I reach across the bedspread and lace my hand with her limp one, squeezing as tight as I can manage. “You’ve got two people right here who believe you can do this, Chloe. But we can’t be the only ones.. You have to believe in yourself, too. You have to try. Really try. Whether that’s with talk therapy or guided meditation or a full ten-step program. You’ve got to be all in, this time.” I pause, careful not to look at Carter when I say the next part. Unable to meet his eyes as I repeat the words he once spoke to me, when I was at a low point of my own. “Someone very wise once told me… the hardest thing in the world is figuring out who you are and refusing to apologize for it. Being yourself in the face of great opposition.”
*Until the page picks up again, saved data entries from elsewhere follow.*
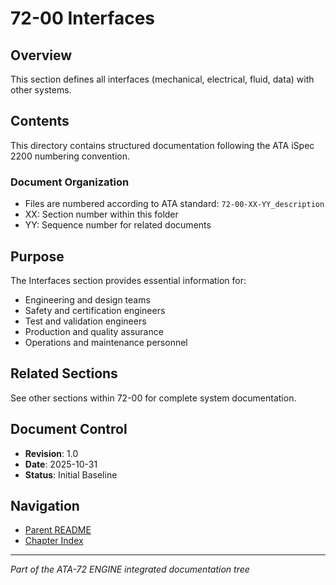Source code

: # 72-00 Interfaces

## Overview
This section defines all interfaces (mechanical, electrical, fluid, data) with other systems.

## Contents
This directory contains structured documentation following the ATA iSpec 2200 numbering convention.

### Document Organization
- Files are numbered according to ATA standard: `72-00-XX-YY_description`
- XX: Section number within this folder
- YY: Sequence number for related documents

## Purpose
The Interfaces section provides essential information for:
- Engineering and design teams
- Safety and certification engineers
- Test and validation engineers
- Production and quality assurance
- Operations and maintenance personnel

## Related Sections
See other sections within 72-00 for complete system documentation.

## Document Control
- **Revision**: 1.0
- **Date**: 2025-10-31
- **Status**: Initial Baseline

## Navigation
- [Parent README](../README.md)
- [Chapter Index](../../INDEX.md)

---
*Part of the ATA-72 ENGINE integrated documentation tree*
I hear a sharp inhale from Carter’s direction, but I keep going.
“You have a big obstacle in front of you. It’s never easy to start an uphill climb when you’re still at the bottom; it probably feels insurmountable right now. But if you never even try… you’re letting the prospect of failure define you long before you’ve actually failed. And that’s just bullshit.” I squeeze her hand harder. “The Chloe Thorne I know doesn’t let anyone or anything define her.”
Her hand is bony and cold in mine, but there’s unanticipated strength in her grip as she returns my squeeze — hard enough to make my fingers ache. I tell myself the tears in my eyes are from that pain, not from her next words.
“Okay. Okay. I’ll try. I might not succeed, I’ll probably let you down again… But I’ll really try. I promise.”